What this task involves: Search the listing below for the string "RussellNorvig" and show each line that contains it.

Supplied records:
────────────────
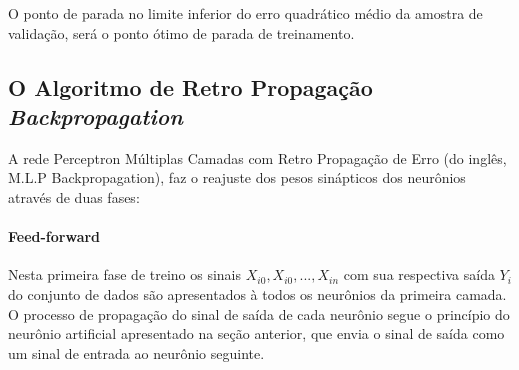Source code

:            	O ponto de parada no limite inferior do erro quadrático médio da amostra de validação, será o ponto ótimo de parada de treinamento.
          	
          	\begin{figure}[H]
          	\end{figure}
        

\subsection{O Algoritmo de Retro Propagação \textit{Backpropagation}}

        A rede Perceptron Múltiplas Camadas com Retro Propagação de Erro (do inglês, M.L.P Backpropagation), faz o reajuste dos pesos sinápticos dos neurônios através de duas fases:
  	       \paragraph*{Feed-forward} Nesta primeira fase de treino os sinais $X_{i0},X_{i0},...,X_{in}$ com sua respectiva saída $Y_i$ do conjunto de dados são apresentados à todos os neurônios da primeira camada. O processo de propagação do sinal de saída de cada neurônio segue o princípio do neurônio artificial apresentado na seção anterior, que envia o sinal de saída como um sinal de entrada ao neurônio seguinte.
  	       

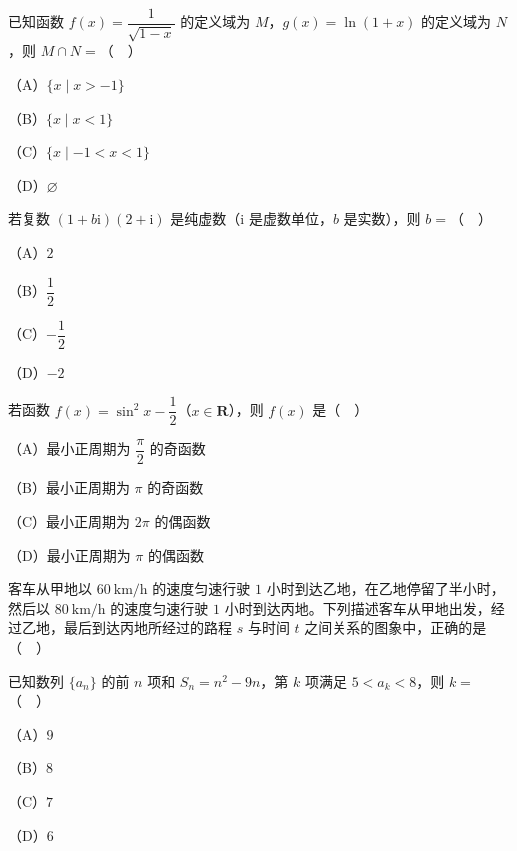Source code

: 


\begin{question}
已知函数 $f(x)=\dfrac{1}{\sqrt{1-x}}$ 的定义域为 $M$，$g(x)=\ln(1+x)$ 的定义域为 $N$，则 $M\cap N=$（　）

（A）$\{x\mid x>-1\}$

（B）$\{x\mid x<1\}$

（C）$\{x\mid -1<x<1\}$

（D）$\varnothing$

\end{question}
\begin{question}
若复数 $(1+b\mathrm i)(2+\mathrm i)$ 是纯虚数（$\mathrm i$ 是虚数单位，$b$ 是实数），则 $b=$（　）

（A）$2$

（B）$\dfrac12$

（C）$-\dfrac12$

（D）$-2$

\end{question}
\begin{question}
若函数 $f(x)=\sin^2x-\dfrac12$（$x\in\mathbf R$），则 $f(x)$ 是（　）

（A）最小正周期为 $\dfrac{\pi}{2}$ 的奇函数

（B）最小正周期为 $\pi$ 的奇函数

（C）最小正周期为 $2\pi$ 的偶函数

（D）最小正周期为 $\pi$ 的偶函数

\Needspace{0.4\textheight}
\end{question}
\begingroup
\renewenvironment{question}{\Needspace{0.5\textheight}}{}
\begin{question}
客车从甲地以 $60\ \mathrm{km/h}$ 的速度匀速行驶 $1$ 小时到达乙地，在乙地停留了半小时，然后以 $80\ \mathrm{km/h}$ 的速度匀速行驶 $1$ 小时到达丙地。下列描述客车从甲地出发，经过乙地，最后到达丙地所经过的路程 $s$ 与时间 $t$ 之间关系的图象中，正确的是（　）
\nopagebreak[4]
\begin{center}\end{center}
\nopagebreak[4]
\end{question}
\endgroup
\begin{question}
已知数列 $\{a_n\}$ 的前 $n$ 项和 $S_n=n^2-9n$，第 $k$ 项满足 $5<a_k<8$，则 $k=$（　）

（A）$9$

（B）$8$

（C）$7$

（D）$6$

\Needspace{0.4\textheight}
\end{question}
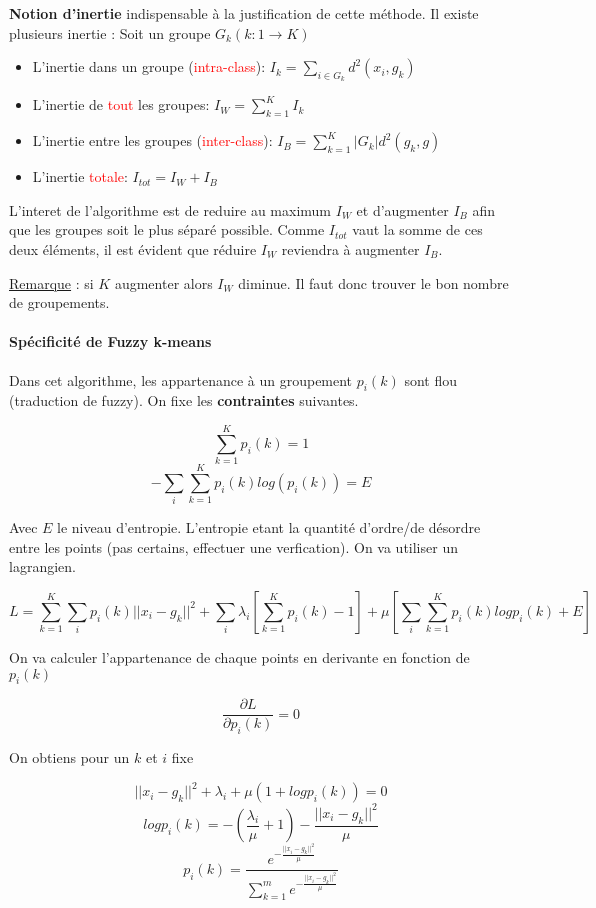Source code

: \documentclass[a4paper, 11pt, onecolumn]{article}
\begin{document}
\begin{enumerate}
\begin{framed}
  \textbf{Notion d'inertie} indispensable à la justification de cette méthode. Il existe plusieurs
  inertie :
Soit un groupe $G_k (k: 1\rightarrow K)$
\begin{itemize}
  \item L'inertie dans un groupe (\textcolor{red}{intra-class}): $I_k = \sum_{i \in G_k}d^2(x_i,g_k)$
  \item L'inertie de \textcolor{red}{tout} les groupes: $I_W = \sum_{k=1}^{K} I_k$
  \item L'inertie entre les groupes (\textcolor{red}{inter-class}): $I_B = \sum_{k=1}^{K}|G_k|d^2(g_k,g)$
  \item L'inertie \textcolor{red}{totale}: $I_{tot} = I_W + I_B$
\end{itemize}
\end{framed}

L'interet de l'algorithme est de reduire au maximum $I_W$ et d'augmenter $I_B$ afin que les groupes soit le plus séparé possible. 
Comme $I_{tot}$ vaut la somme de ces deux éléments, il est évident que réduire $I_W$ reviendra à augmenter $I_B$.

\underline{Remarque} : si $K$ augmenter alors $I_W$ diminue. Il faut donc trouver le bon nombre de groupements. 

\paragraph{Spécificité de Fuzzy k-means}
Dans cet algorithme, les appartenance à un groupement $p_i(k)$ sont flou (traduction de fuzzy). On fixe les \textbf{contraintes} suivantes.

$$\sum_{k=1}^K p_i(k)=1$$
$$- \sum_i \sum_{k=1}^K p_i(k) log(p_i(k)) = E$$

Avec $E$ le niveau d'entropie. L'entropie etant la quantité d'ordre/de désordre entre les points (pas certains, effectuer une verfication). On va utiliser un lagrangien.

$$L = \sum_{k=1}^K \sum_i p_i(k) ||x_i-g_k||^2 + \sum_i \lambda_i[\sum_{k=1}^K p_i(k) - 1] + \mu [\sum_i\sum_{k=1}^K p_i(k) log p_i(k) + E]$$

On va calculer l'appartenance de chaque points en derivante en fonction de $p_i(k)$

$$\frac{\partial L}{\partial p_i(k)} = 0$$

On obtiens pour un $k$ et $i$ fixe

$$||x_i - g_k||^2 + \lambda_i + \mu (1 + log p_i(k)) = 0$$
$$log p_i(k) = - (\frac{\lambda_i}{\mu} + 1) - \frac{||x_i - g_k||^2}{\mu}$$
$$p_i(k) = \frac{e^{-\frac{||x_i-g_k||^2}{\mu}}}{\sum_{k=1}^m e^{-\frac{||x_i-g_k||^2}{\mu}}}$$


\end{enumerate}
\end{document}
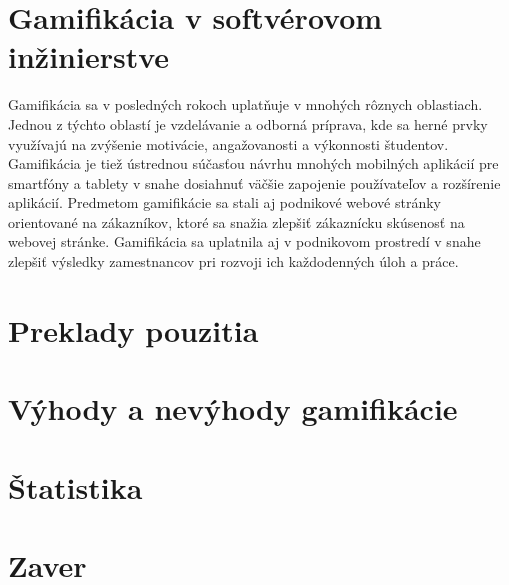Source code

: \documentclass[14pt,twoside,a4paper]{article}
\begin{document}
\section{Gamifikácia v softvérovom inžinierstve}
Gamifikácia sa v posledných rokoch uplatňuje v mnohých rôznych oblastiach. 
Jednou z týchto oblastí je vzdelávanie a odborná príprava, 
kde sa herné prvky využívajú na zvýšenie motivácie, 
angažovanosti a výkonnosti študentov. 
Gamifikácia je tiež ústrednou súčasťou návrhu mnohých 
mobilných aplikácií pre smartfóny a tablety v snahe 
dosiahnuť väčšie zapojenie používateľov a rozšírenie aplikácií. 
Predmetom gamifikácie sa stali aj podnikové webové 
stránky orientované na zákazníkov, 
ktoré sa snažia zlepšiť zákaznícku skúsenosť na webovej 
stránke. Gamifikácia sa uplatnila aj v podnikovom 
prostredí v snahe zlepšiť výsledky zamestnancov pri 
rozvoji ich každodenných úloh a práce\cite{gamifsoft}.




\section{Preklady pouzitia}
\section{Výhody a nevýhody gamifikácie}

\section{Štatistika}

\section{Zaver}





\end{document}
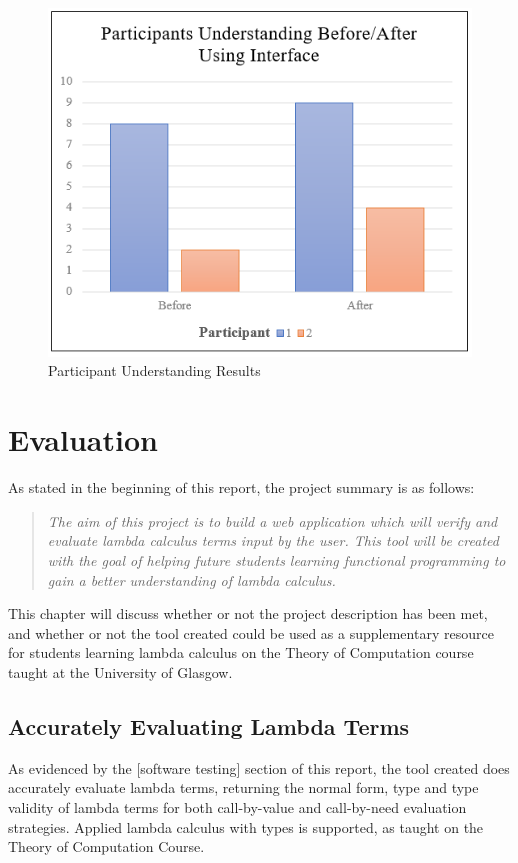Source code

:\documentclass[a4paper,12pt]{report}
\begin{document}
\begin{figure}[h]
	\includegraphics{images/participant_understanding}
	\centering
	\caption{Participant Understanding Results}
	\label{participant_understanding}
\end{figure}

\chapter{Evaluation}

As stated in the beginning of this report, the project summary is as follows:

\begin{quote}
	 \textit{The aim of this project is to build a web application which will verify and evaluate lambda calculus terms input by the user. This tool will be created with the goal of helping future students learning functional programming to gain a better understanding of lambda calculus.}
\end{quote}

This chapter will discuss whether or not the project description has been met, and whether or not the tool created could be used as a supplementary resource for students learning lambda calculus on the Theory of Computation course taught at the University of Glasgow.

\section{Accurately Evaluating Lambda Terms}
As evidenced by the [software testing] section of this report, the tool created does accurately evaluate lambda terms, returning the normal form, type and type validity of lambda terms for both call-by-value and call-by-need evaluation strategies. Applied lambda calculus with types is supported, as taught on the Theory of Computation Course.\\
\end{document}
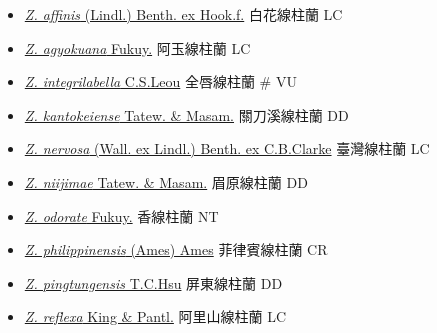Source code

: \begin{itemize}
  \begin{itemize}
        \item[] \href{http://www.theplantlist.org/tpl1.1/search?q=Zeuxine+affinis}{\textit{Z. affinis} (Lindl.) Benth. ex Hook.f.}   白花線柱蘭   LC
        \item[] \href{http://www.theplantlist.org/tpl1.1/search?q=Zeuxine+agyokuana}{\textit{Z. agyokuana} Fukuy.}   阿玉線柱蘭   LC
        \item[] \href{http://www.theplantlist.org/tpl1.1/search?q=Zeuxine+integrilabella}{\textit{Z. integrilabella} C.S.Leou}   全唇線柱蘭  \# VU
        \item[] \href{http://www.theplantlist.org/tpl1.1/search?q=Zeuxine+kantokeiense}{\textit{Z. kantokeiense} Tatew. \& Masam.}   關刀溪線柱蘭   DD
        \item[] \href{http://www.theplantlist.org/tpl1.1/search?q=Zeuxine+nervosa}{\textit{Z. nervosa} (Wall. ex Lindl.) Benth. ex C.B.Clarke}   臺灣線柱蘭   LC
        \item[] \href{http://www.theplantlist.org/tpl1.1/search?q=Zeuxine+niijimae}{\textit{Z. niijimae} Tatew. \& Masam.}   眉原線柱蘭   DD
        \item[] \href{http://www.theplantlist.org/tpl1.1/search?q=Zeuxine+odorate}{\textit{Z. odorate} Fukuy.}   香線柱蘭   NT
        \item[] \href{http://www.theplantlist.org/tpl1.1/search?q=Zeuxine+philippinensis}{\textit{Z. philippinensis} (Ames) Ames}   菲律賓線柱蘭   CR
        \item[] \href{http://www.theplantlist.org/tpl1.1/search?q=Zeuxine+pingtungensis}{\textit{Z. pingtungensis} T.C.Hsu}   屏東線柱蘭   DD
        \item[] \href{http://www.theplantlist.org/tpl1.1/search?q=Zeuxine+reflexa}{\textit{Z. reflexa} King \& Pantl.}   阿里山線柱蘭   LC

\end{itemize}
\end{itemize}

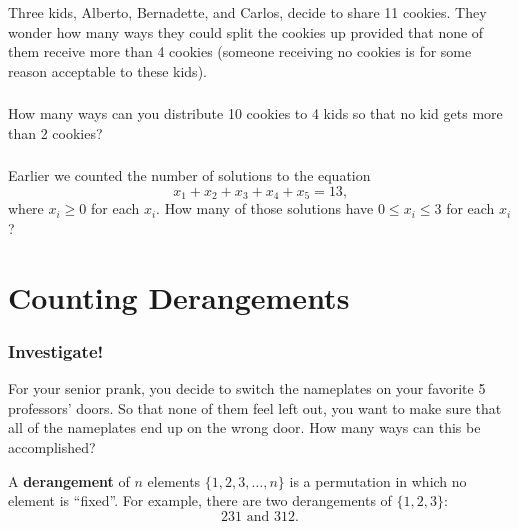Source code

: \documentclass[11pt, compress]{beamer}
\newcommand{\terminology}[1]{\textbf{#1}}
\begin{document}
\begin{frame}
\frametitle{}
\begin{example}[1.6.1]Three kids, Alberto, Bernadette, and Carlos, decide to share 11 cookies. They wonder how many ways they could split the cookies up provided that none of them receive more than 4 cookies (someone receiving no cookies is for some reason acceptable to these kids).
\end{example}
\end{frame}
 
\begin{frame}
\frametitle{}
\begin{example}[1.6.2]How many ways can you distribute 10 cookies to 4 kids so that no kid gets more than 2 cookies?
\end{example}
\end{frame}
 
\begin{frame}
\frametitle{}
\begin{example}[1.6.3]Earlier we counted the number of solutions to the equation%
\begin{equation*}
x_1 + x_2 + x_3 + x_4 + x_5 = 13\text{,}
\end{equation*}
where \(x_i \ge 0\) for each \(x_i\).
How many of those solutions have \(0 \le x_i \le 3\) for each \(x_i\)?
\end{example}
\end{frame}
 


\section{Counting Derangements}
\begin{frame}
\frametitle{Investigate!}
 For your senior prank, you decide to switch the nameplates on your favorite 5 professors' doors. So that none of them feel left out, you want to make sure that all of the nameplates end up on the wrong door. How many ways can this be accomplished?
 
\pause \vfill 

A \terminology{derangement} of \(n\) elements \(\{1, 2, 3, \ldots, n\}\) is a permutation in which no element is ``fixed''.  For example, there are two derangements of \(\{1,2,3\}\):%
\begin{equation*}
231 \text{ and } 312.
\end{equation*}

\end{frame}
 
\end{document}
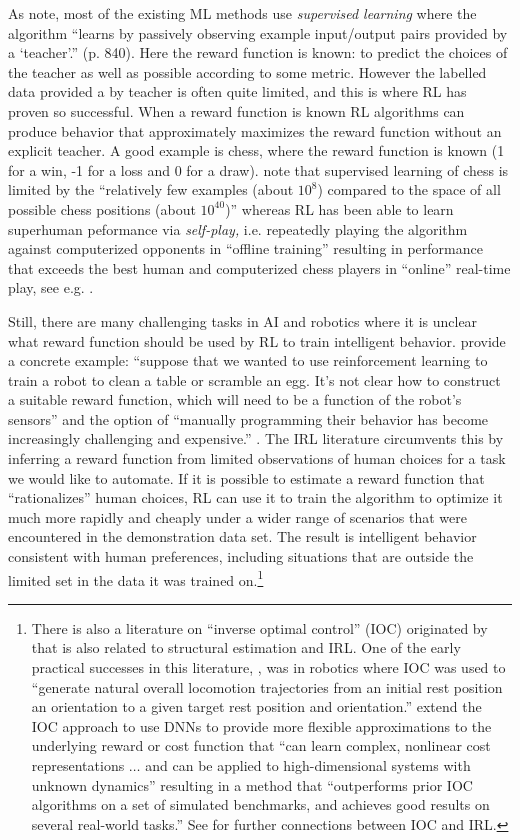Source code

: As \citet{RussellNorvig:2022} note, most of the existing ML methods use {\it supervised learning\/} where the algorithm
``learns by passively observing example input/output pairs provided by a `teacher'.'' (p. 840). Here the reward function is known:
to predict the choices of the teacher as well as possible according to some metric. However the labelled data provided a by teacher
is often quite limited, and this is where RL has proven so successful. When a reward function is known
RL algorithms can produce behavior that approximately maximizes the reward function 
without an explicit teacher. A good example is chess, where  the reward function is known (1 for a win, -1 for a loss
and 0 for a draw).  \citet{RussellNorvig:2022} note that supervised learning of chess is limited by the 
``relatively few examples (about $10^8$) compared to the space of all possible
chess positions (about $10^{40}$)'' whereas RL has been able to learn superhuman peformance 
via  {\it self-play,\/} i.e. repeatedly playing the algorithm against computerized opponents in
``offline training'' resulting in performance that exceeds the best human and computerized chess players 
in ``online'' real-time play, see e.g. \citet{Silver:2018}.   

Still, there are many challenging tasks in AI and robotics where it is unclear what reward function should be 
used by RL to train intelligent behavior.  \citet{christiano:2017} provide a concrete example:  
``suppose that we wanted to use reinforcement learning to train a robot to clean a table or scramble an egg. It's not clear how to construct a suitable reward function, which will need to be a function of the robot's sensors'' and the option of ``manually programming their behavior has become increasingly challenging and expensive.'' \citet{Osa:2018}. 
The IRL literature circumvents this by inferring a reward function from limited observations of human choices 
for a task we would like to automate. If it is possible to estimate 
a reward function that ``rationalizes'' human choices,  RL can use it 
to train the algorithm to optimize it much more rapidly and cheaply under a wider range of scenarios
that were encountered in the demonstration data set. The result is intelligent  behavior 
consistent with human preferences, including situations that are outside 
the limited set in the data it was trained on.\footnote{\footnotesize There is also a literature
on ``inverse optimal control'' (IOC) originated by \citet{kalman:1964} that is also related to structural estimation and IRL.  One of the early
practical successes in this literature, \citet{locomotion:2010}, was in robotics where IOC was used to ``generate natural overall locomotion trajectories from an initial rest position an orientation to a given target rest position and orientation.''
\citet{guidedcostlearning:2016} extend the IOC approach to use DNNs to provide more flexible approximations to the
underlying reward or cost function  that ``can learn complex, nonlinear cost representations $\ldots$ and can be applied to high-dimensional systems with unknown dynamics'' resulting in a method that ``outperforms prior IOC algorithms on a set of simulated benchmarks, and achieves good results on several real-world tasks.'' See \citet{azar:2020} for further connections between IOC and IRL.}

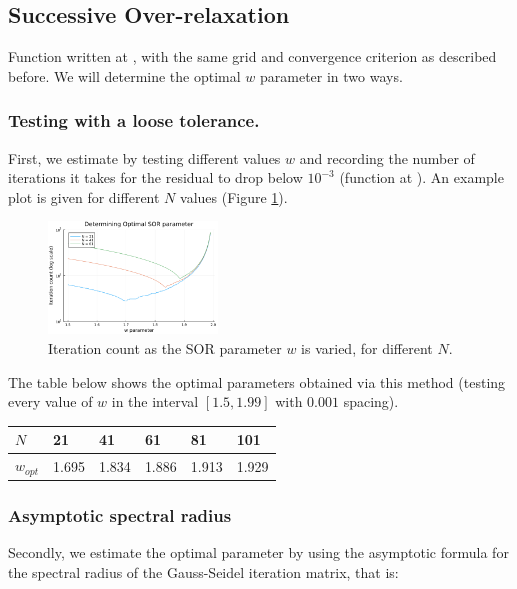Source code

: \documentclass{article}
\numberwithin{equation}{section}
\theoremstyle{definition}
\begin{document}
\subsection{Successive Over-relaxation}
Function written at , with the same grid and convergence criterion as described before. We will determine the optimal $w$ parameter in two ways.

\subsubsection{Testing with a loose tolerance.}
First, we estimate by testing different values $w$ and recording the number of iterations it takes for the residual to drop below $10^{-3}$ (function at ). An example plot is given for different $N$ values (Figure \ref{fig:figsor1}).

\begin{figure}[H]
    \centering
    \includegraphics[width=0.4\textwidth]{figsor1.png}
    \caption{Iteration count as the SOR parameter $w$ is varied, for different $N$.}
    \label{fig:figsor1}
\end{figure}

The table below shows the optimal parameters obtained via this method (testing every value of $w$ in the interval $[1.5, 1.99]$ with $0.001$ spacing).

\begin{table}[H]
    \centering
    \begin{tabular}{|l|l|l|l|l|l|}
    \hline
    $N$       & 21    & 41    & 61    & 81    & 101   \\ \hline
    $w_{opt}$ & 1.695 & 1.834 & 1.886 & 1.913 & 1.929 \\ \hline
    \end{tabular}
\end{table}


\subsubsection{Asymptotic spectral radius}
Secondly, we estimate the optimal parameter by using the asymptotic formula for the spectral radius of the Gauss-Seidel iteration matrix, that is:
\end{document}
────────────────
Task output:
: As \citet{RussellNorvig:2022} note, most of the existing ML methods use {\it supervised learning\/} where the algorithm
and 0 for a draw).  \citet{RussellNorvig:2022} note that supervised learning of chess is limited by the 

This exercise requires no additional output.